Mitos & fakta ilmiah seputar sistem kebut semalam
freepik.com/stockking

Sistem kebut semalam, atau yang lebih dikenal dengan singkatan SKS, menjadi metode belajar yang sering dilakukan siswa maupun mahasiswa dalam mempersiapkan diri menghadapi ujian beberapa hari sebelum jadwal pelaksanaan ujian.

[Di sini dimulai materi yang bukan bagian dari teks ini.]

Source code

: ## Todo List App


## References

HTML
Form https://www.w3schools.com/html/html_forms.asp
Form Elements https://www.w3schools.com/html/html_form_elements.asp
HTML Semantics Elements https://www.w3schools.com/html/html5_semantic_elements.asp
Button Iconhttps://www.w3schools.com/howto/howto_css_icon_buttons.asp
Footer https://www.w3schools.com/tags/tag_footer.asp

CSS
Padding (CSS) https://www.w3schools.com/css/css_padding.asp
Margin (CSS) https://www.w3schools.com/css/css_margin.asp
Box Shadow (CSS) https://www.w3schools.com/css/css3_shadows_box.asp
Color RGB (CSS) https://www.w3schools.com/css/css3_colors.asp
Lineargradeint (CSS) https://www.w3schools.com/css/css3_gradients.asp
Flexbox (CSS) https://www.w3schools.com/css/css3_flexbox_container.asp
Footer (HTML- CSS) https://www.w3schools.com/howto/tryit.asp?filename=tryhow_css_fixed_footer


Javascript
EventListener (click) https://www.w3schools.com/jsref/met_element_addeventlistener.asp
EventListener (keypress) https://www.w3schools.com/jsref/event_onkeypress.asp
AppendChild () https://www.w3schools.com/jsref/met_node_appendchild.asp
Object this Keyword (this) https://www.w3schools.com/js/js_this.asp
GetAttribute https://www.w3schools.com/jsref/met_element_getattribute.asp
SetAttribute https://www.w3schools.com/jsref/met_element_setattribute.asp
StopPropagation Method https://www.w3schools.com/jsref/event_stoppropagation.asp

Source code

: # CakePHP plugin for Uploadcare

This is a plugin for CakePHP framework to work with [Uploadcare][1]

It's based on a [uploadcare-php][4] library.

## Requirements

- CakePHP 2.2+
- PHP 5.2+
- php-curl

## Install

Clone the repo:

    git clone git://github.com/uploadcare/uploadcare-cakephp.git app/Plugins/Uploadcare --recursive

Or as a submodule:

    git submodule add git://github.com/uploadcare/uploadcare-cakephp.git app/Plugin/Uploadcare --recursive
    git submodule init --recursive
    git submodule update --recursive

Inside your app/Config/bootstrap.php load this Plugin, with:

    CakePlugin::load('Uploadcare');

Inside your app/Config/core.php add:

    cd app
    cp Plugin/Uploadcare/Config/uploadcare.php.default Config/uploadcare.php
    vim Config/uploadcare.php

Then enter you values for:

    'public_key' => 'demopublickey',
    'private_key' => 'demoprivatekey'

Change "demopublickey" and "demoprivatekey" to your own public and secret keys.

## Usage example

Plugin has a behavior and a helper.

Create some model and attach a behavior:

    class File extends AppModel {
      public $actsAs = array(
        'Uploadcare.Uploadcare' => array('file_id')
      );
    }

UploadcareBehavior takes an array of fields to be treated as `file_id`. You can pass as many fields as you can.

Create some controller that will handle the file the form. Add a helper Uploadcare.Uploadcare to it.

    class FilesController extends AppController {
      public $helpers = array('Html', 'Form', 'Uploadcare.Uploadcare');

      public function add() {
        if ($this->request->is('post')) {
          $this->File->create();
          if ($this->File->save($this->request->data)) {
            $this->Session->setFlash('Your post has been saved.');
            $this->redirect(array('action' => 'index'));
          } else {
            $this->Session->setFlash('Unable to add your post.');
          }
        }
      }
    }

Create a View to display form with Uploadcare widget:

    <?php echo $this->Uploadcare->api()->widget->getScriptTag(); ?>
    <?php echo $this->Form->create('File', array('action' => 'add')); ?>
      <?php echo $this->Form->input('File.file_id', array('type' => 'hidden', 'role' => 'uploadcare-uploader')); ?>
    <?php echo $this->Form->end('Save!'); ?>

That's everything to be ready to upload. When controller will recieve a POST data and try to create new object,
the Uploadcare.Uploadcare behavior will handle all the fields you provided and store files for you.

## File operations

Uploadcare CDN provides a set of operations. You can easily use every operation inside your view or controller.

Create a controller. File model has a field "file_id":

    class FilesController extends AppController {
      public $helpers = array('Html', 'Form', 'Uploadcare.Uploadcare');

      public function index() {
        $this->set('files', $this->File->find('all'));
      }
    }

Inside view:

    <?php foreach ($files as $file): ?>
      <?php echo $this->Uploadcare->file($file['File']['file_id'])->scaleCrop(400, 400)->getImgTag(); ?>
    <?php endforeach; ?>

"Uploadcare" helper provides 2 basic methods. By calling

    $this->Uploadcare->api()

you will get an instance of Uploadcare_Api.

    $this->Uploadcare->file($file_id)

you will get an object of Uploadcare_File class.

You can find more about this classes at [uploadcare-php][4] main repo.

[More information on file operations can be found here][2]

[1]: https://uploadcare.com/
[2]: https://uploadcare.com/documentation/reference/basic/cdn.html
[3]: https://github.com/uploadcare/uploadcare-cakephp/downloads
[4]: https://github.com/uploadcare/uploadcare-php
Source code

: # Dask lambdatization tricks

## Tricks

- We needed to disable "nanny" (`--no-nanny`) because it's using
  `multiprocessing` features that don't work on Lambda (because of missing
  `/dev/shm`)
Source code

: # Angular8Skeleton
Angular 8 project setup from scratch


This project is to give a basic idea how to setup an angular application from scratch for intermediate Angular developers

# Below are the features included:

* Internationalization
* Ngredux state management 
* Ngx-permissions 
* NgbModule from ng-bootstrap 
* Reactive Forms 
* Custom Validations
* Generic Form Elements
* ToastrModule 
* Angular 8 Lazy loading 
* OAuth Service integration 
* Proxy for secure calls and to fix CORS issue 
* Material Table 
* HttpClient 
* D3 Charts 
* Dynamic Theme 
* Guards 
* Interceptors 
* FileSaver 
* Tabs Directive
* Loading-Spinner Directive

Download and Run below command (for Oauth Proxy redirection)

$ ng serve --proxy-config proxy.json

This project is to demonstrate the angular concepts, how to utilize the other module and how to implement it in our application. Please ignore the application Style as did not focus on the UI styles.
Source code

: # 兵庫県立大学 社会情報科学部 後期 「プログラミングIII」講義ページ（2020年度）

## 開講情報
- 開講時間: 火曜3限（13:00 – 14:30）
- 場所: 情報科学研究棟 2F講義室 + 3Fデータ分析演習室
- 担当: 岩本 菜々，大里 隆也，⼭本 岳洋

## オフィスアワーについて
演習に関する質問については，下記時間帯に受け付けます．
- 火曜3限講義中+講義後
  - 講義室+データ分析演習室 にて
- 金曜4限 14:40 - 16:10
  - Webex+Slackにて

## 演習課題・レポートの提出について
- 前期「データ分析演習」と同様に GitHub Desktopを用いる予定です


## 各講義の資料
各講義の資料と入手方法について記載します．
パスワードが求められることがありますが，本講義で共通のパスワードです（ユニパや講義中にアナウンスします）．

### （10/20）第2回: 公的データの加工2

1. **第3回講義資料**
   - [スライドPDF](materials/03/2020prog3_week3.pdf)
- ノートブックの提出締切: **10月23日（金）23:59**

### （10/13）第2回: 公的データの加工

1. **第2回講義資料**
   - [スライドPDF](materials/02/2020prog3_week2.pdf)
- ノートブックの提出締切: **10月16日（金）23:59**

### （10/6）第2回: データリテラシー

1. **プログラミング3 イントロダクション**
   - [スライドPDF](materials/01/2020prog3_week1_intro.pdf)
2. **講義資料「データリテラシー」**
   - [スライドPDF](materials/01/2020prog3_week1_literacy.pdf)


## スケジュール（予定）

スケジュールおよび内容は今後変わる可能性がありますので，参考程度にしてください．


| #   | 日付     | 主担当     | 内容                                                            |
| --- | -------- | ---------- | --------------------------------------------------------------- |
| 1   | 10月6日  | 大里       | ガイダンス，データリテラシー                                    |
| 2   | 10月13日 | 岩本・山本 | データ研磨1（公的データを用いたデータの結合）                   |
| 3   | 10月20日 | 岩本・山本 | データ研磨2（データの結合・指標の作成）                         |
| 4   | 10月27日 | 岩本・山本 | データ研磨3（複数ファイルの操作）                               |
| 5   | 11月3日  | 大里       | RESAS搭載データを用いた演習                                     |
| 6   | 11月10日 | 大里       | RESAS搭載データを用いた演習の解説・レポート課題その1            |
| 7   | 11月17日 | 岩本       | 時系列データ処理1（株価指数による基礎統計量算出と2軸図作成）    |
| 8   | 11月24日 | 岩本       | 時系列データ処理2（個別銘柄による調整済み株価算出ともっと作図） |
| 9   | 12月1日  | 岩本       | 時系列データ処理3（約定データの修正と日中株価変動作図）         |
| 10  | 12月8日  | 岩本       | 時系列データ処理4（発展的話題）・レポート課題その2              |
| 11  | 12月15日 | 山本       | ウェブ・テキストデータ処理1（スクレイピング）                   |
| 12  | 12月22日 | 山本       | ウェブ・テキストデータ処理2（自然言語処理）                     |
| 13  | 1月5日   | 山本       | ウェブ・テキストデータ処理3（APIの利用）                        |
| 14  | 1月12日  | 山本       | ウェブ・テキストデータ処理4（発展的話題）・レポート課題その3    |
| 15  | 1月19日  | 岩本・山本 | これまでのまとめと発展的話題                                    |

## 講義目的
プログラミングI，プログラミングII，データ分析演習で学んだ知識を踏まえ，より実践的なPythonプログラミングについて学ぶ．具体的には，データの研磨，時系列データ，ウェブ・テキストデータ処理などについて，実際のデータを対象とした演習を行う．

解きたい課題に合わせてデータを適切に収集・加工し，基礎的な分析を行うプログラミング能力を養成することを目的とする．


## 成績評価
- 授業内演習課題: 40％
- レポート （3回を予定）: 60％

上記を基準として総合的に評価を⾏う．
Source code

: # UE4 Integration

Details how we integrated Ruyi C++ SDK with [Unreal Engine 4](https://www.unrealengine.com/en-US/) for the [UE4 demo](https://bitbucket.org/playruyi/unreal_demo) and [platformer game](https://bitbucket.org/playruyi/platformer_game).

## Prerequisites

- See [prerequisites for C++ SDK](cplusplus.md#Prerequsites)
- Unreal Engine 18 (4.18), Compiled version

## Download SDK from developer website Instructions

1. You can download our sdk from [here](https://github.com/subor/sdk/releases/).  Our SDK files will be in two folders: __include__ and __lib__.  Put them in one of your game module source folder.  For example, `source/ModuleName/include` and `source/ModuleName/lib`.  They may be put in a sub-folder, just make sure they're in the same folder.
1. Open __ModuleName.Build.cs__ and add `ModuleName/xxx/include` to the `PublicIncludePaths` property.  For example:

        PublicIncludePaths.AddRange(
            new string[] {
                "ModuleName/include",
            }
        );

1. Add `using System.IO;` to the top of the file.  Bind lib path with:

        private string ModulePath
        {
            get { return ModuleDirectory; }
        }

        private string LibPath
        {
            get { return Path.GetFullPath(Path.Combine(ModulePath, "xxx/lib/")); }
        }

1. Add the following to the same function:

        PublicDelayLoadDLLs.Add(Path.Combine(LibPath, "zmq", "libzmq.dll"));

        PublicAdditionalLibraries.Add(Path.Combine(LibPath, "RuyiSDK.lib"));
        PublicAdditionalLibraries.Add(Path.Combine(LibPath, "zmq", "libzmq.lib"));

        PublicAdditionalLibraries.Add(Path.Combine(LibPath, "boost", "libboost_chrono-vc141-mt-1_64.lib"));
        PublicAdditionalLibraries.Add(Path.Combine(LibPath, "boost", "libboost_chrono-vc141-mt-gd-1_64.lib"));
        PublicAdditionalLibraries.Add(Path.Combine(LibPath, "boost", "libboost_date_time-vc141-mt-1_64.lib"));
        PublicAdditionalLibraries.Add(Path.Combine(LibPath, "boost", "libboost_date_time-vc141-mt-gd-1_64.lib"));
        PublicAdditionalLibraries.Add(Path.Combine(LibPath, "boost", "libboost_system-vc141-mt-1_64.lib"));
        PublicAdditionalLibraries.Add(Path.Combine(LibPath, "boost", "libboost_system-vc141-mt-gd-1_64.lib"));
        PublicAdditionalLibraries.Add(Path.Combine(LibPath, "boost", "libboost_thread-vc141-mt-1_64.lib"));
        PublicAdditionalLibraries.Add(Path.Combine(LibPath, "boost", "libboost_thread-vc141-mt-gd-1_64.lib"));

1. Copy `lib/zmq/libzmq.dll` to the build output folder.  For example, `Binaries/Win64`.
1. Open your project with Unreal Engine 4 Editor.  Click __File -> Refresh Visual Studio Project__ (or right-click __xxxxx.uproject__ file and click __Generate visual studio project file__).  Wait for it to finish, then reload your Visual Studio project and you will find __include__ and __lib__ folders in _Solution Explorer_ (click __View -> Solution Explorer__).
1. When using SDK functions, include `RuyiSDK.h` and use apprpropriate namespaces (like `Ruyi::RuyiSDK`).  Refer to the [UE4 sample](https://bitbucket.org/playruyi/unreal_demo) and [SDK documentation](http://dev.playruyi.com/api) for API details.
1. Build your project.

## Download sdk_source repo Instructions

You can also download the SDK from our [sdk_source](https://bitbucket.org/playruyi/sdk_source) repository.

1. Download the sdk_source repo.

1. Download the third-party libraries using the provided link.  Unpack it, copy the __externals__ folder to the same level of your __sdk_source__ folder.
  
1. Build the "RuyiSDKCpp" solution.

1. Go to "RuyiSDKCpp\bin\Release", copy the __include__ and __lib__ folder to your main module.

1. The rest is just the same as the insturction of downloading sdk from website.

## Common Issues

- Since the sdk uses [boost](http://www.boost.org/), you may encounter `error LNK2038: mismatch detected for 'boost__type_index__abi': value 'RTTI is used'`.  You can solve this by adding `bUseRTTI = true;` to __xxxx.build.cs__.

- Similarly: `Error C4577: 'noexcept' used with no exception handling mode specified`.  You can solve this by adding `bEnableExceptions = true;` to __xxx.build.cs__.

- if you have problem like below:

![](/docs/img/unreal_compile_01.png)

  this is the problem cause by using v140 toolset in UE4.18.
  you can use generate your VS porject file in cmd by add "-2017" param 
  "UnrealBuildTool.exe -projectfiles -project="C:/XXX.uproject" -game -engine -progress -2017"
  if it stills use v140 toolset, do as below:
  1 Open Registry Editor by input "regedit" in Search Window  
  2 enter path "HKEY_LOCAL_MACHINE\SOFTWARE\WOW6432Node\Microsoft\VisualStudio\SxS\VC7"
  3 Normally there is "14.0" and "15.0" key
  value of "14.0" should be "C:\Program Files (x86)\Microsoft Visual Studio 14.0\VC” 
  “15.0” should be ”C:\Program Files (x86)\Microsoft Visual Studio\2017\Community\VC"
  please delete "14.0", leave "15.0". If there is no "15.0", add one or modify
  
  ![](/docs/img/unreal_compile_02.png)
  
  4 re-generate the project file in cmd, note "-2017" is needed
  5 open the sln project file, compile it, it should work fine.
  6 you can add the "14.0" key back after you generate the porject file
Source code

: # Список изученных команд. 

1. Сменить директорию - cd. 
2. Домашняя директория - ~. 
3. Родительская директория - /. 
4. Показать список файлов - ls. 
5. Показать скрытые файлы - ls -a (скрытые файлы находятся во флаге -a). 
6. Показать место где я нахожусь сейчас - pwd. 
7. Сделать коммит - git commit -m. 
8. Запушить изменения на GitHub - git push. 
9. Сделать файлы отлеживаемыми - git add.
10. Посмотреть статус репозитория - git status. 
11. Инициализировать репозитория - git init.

Biasanya, seseorang memadatkan seluruh materi yang seharusnya dipelajari dalam jangka waktu panjang ke dalam satu ataupun dua malam sebelum ujian.

Meskipun metode ini sering dianggap tidak efektif dalam jangka panjang, SKS tetap menjadi pilihan banyak pelajar di Indonesia. Popularitas metode ini tidak muncul begitu saja, melainkan dipengaruhi oleh berbagai faktor sejarah, budaya, hingga sistem pendidikan di Indonesia.

1. Sistem pendidikan yang berorientasi pada ujian

Salah satu faktor utama yang melahirkan dan mempopulerkan SKS di Indonesia ialah sistem pendidikan yang sangat berorientasi pada ujian. Di banyak sekolah dan perguruan tinggi, penilaian utama didasarkan pada hasil ujian akhir.

Nilai yang diperoleh dari ujian memiliki dampak besar terhadap prestasi akademis, promosi kelas, hingga kelulusan. Karena ujian sering kali menjadi fokus utama, banyak siswa yang cenderung menunda belajar hingga waktu menjelang ujian.

Sejarah kolonialisme Belanda juga turut membentuk pola pendidikan di Indonesia. Pada masa penjajahan, pendidikan bersifat elit dan menekankan pada ujian sebagai bentuk evaluasi.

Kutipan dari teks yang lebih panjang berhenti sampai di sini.